Le gouvernement congolais veut se doter d’une structure chargée d’appliquer les sanctions financières ciblées liées au terrorisme, financement du terrorisme et de la prolifération prises en vertu des Résolutions pertinentes y compris celles du Conseil de sécurité de l’ONU.
Lors de la réunion du Conseil des ministres du vendredi 1er mars, le ministre des Finances, Nicolas Kazadi a soumis le projet de décret portant création, organisation et fonctionnement du Comité National de mise en œuvre des Sanctions Financières Ciblées (CONASAFIC).
Selon l’argentier de la RDC, la mission du CONASAFIC s’étend à la mise en œuvre du gel des fonds et autres biens ainsi que des ressources économiques décidé au titre des sanctions prises par les Etats et les organismes internationaux, prévu à l’article 17 de la Loi n° 22/069 du 27 décembre 2022 relative à l’activité et au contrôle des établissements de crédit.

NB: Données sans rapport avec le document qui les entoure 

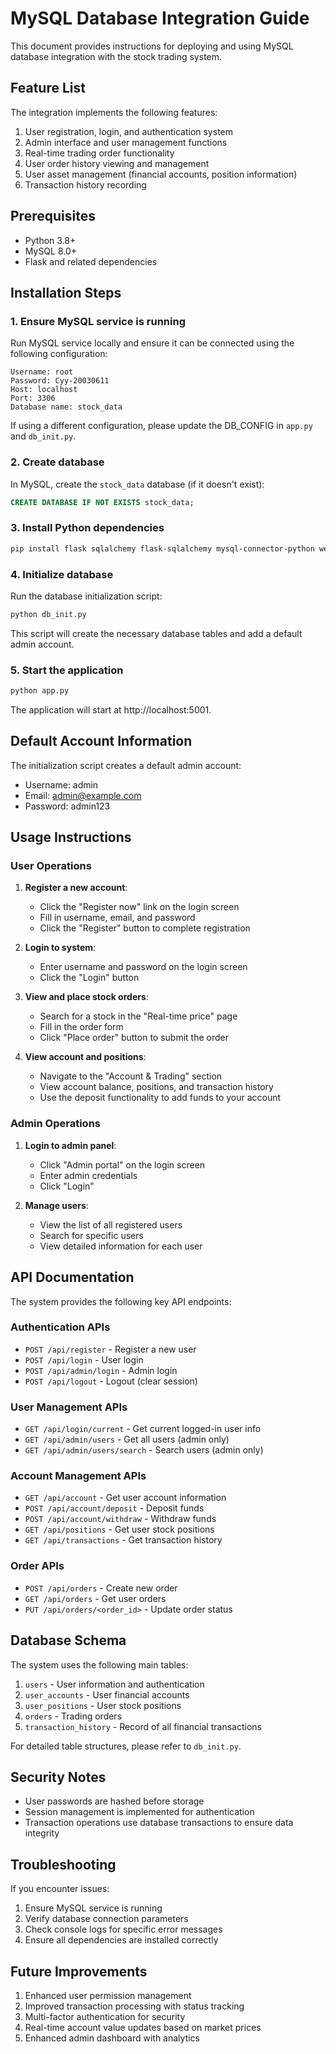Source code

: # MySQL Database Integration Guide

This document provides instructions for deploying and using MySQL database integration with the stock trading system.

## Feature List

The integration implements the following features:

1. User registration, login, and authentication system
2. Admin interface and user management functions
3. Real-time trading order functionality
4. User order history viewing and management
5. User asset management (financial accounts, position information)
6. Transaction history recording

## Prerequisites

- Python 3.8+
- MySQL 8.0+
- Flask and related dependencies

## Installation Steps

### 1. Ensure MySQL service is running

Run MySQL service locally and ensure it can be connected using the following configuration:

```
Username: root
Password: Cyy-20030611
Host: localhost
Port: 3306
Database name: stock_data
```

If using a different configuration, please update the DB_CONFIG in `app.py` and `db_init.py`.

### 2. Create database

In MySQL, create the `stock_data` database (if it doesn't exist):

```sql
CREATE DATABASE IF NOT EXISTS stock_data;
```

### 3. Install Python dependencies

```bash
pip install flask sqlalchemy flask-sqlalchemy mysql-connector-python werkzeug
```

### 4. Initialize database

Run the database initialization script:

```bash
python db_init.py
```

This script will create the necessary database tables and add a default admin account.

### 5. Start the application

```bash
python app.py
```

The application will start at http://localhost:5001.

## Default Account Information

The initialization script creates a default admin account:

- Username: admin
- Email: admin@example.com
- Password: admin123

## Usage Instructions

### User Operations

1. **Register a new account**:
   - Click the "Register now" link on the login screen
   - Fill in username, email, and password
   - Click the "Register" button to complete registration

2. **Login to system**:
   - Enter username and password on the login screen
   - Click the "Login" button

3. **View and place stock orders**:
   - Search for a stock in the "Real-time price" page
   - Fill in the order form
   - Click "Place order" button to submit the order

4. **View account and positions**:
   - Navigate to the "Account & Trading" section
   - View account balance, positions, and transaction history
   - Use the deposit functionality to add funds to your account

### Admin Operations

1. **Login to admin panel**:
   - Click "Admin portal" on the login screen
   - Enter admin credentials
   - Click "Login"

2. **Manage users**:
   - View the list of all registered users
   - Search for specific users
   - View detailed information for each user

## API Documentation

The system provides the following key API endpoints:

### Authentication APIs
- `POST /api/register` - Register a new user
- `POST /api/login` - User login
- `POST /api/admin/login` - Admin login
- `POST /api/logout` - Logout (clear session)

### User Management APIs
- `GET /api/login/current` - Get current logged-in user info
- `GET /api/admin/users` - Get all users (admin only)
- `GET /api/admin/users/search` - Search users (admin only)

### Account Management APIs
- `GET /api/account` - Get user account information
- `POST /api/account/deposit` - Deposit funds
- `POST /api/account/withdraw` - Withdraw funds
- `GET /api/positions` - Get user stock positions
- `GET /api/transactions` - Get transaction history

### Order APIs
- `POST /api/orders` - Create new order
- `GET /api/orders` - Get user orders
- `PUT /api/orders/<order_id>` - Update order status

## Database Schema

The system uses the following main tables:

1. `users` - User information and authentication
2. `user_accounts` - User financial accounts
3. `user_positions` - User stock positions
4. `orders` - Trading orders
5. `transaction_history` - Record of all financial transactions

For detailed table structures, please refer to `db_init.py`.

## Security Notes

- User passwords are hashed before storage
- Session management is implemented for authentication
- Transaction operations use database transactions to ensure data integrity

## Troubleshooting

If you encounter issues:

1. Ensure MySQL service is running
2. Verify database connection parameters
3. Check console logs for specific error messages
4. Ensure all dependencies are installed correctly

## Future Improvements

1. Enhanced user permission management
2. Improved transaction processing with status tracking
3. Multi-factor authentication for security
4. Real-time account value updates based on market prices
5. Enhanced admin dashboard with analytics 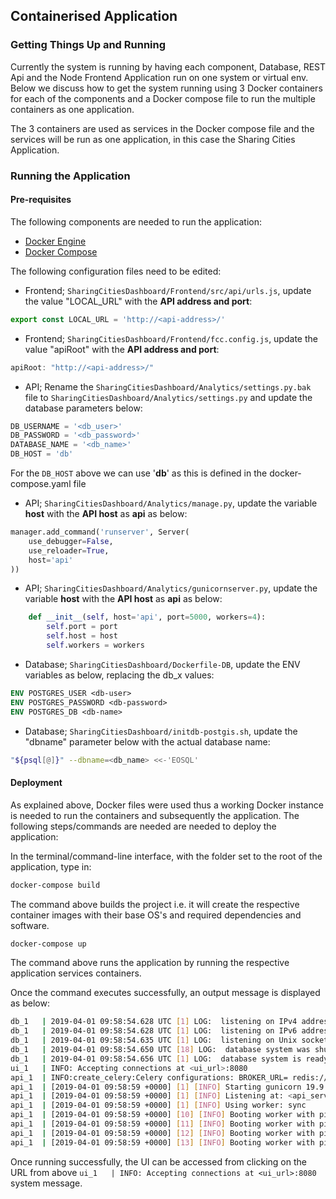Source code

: ## Containerised Application
### Getting Things Up and Running

Currently the system is running by having each component, Database, REST Api and the Node Frontend Application run on one system or virtual env. Below we discuss how to get the system running using 3 Docker containers for each of the components and a Docker compose file to run the multiple containers as one application.

The 3 containers are used as services in the Docker compose file and the services will be run as one application, in this case the Sharing Cities Application.

### Running the Application
#### Pre-requisites

The following components are needed to run the application:

- [Docker Engine](https://docs.docker.com/install/) 
- [Docker Compose](https://docs.docker.com/compose/install/)

The following configuration files need to be edited:

- Frontend; ```SharingCitiesDashboard/Frontend/src/api/urls.js```, update the value "LOCAL_URL" with the **API address and port**:
```javascript
export const LOCAL_URL = 'http://<api-address>/'
```
- Frontend; ```SharingCitiesDashboard/Frontend/fcc.config.js```, update the value "apiRoot" with the **API address and port**:
```javascript
apiRoot: "http://<api-address>/"
```
- API; Rename the ```SharingCitiesDashboard/Analytics/settings.py.bak``` file to ```SharingCitiesDashboard/Analytics/settings.py``` and update the database parameters below:
```python
DB_USERNAME = '<db_user>'
DB_PASSWORD = '<db_password>'
DATABASE_NAME = '<db_name>'
DB_HOST = 'db'
```
For the ```DB_HOST``` above we can use '**db**' as this is defined in the docker-compose.yaml file

- API; ```SharingCitiesDashboard/Analytics/manage.py```, update the variable **host** with the **API host** as **api** as below:
```python
manager.add_command('runserver', Server(
    use_debugger=False,
    use_reloader=True,
    host='api'
))
```

- API; ```SharingCitiesDashboard/Analytics/gunicornserver.py```, update the variable **host** with the **API host** as **api** as below:
```python
    def __init__(self, host='api', port=5000, workers=4):
        self.port = port
        self.host = host
        self.workers = workers
```

- Database; ```SharingCitiesDashboard/Dockerfile-DB```, update the ENV variables as below, replacing the db_x values:
```dockerfile
ENV POSTGRES_USER <db-user>
ENV POSTGRES_PASSWORD <db-password>
ENV POSTGRES_DB <db-name>
```

- Database; ```SharingCitiesDashboard/initdb-postgis.sh```, update the "dbname" parameter below with the actual database name:
```bash
"${psql[@]}" --dbname=<db_name> <<-'EOSQL'
```
#### Deployment

As explained above, Docker files were used thus a working Docker instance is needed to run the containers and subsequently the application. The following steps/commands are needed are needed to deploy the application:

In the terminal/command-line interface, with the folder set to the root of the application, type in:

```bash
docker-compose build
```

The command above builds the project i.e. it will create the respective container images with their base OS's and required dependencies and software.

```bash
docker-compose up
```

The command above runs the application by running the respective application services containers. 

Once the command executes successfully, an output message is displayed as below:

```bash
db_1   | 2019-04-01 09:58:54.628 UTC [1] LOG:  listening on IPv4 address "some_IP", port 5432
db_1   | 2019-04-01 09:58:54.628 UTC [1] LOG:  listening on IPv6 address "::", port 5432
db_1   | 2019-04-01 09:58:54.635 UTC [1] LOG:  listening on Unix socket "/var/run/postgresql/.s.PGSQL.5432"
db_1   | 2019-04-01 09:58:54.650 UTC [18] LOG:  database system was shut down at 2019-04-01 08:48:14 UTC
db_1   | 2019-04-01 09:58:54.656 UTC [1] LOG:  database system is ready to accept connections
ui_1   | INFO: Accepting connections at <ui_url>:8080
api_1  | INFO:create_celery:Celery configurations: BROKER_URL= redis://localhost:6379/0 RESULT_BANKEND = redis://localhost:6379/0 
api_1  | [2019-04-01 09:58:59 +0000] [1] [INFO] Starting gunicorn 19.9.0
api_1  | [2019-04-01 09:58:59 +0000] [1] [INFO] Listening at: <api_server_url>
api_1  | [2019-04-01 09:58:59 +0000] [1] [INFO] Using worker: sync
api_1  | [2019-04-01 09:58:59 +0000] [10] [INFO] Booting worker with pid: 1
api_1  | [2019-04-01 09:58:59 +0000] [11] [INFO] Booting worker with pid: 2
api_1  | [2019-04-01 09:58:59 +0000] [12] [INFO] Booting worker with pid: 3
api_1  | [2019-04-01 09:58:59 +0000] [13] [INFO] Booting worker with pid: 4
```

Once running successfully, the UI can be accessed from clicking on the URL from above ```ui_1   | INFO: Accepting connections at <ui_url>:8080``` system message.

Le CONASAFIC, précise Nicolas Kazadi, émet des avis pour les questions relatives à l’octroi de licence ou dérogation, de dégel et de mesures restrictives. Il élabore et tient à jour les outils nécessaires à la compréhension et à la mise en œuvre effective des sanctions financières ciblées.

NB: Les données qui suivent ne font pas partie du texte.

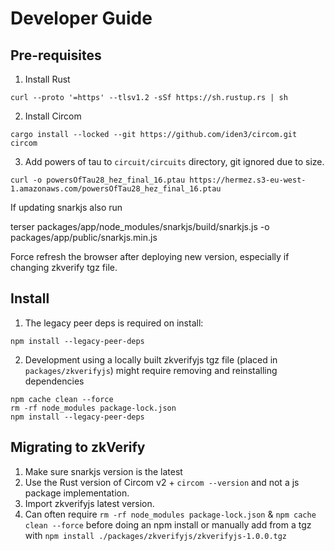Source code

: # Developer Guide

## Pre-requisites

1. Install Rust
```shell
curl --proto '=https' --tlsv1.2 -sSf https://sh.rustup.rs | sh
```
2. Install Circom
```shell
cargo install --locked --git https://github.com/iden3/circom.git circom
```
3. Add powers of tau to `circuit/circuits` directory, git ignored due to size.
```shell
curl -o powersOfTau28_hez_final_16.ptau https://hermez.s3-eu-west-1.amazonaws.com/powersOfTau28_hez_final_16.ptau
```

If updating snarkjs also run

terser packages/app/node_modules/snarkjs/build/snarkjs.js -o packages/app/public/snarkjs.min.js


Force refresh the browser after deploying new version, especially if changing zkverify tgz file.

## Install

1. The legacy peer deps is required on install:

```shell
npm install --legacy-peer-deps
```

2. Development using a locally built zkverifyjs tgz file (placed in `packages/zkverifyjs`) might require removing and reinstalling dependencies

```shell
npm cache clean --force
rm -rf node_modules package-lock.json
npm install --legacy-peer-deps
```

## Migrating to zkVerify

1. Make sure snarkjs version is the latest
2. Use the Rust version of Circom v2 + `circom --version` and not a js package implementation.
3. Import zkverifyjs latest version.
4. Can often require `rm -rf node_modules package-lock.json` & `npm cache clean --force` before doing an npm install or manually add from a tgz with `npm install ./packages/zkverifyjs/zkverifyjs-1.0.0.tgz`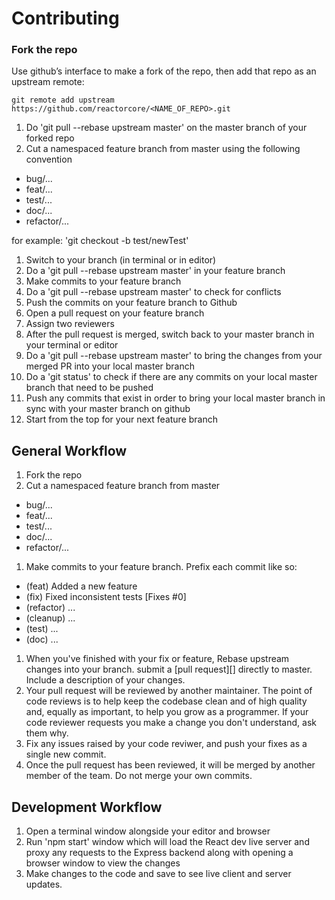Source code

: # Contributing

### Fork the repo

Use github’s interface to make a fork of the repo, then add that repo as an upstream remote:

```
git remote add upstream https://github.com/reactorcore/<NAME_OF_REPO>.git
```

1. Do 'git pull --rebase upstream master' on the master branch of your forked repo
1. Cut a namespaced feature branch from master using the following convention
  - bug/...
  - feat/...
  - test/...
  - doc/...
  - refactor/...

  for example: 'git checkout -b test/newTest'

1. Switch to your branch (in terminal or in editor)
1. Do a 'git pull --rebase upstream master' in your feature branch
1. Make commits to your feature branch
1. Do a 'git pull --rebase upstream master' to check for conflicts
1. Push the commits on your feature branch to Github
1. Open a pull request on your feature branch
1. Assign two reviewers
1. After the pull request is merged, switch back to your master branch in your terminal or editor
1. Do a 'git pull --rebase upstream master' to bring the changes from your merged PR into your local master branch
1. Do a 'git status' to check if there are any commits on your local master branch that need to be pushed
1. Push any commits that exist in order to bring your local master branch in sync with your master branch on github
1. Start from the top for your next feature branch

## General Workflow

1. Fork the repo
1. Cut a namespaced feature branch from master
  - bug/...
  - feat/...
  - test/...
  - doc/...
  - refactor/...
1. Make commits to your feature branch. Prefix each commit like so:
  - (feat) Added a new feature
  - (fix) Fixed inconsistent tests [Fixes #0]
  - (refactor) ...
  - (cleanup) ...
  - (test) ...
  - (doc) ...
1. When you've finished with your fix or feature, Rebase upstream changes into your branch. submit a [pull request][]
   directly to master. Include a description of your changes.
1. Your pull request will be reviewed by another maintainer. The point of code
   reviews is to help keep the codebase clean and of high quality and, equally
   as important, to help you grow as a programmer. If your code reviewer
   requests you make a change you don't understand, ask them why.
1. Fix any issues raised by your code reviwer, and push your fixes as a single
   new commit.
1. Once the pull request has been reviewed, it will be merged by another member of the team. Do not merge your own commits.

## Development Workflow
1. Open a terminal window alongside your editor and browser
1. Run 'npm start' window which will load the React dev live server and proxy any requests to the Express backend along with opening a browser window to view the changes
1. Make changes to the code and save to see live client and server updates.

Application des sanctions financières ciblées
Mis à part la création du CONASAFIC, le ministre des Finances a aussi proposé un autre projet de décret qui porte sur le régime de mise en œuvre des sanctions financières ciblées.
En effet, ce texte définit notamment les règles de mise en œuvre des sanctions financières ciblées prévues, au titre de la lutte contre le financement du terrorisme dans les différentes Résolutions pertinentes ; les critères de désignation visés à l’article 152 de la Loi n°22/068 du 72 décembre 2022 portant lutte contre le blanchiment de capitaux et le financement du terrorisme et de la prolifération des armes de destruction massive.

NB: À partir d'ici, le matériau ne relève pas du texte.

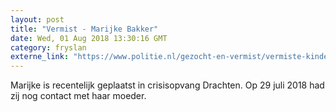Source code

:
 ```yaml
---
layout: post
title: "Vermist - Marijke Bakker"
date: Wed, 01 Aug 2018 13:30:16 GMT
category: fryslan
externe_link: "https://www.politie.nl/gezocht-en-vermist/vermiste-kinderen/2018/juli/marijke-bakker.html"
---
```


Marijke is recentelijk geplaatst in crisisopvang Drachten. Op 29 juli 2018 had zij nog contact met haar moeder.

En outre, il définit les modalités d’adoption, au niveau national, de sanctions financières ciblées conformément aux exigences de la Résolution 1373(2001) et souligne le rôle des autorités publiques en charge de l’adoption et de la mise en œuvre des sanctions financières ciblées et du contrôle de leur mise en œuvre.
Nicolas Kazadi est persuadé que la signature permettrait à la RDC non seulement de réaliser les actions des résultats immédiats 10 et 11 liés aux recommandations 6 et 7 du GAFI, mais également de solliciter en octobre, une ré-notation auprès du GABAC, organisme régional du type GAFI (ORTG) qui avait évalué le pays.
D’après le compte rendu de cette réunion interministérielle, le Conseil a envoyé ces deux projets de décrets en Commissions des lois, économie et finances du gouvernement pour un examen approfondi.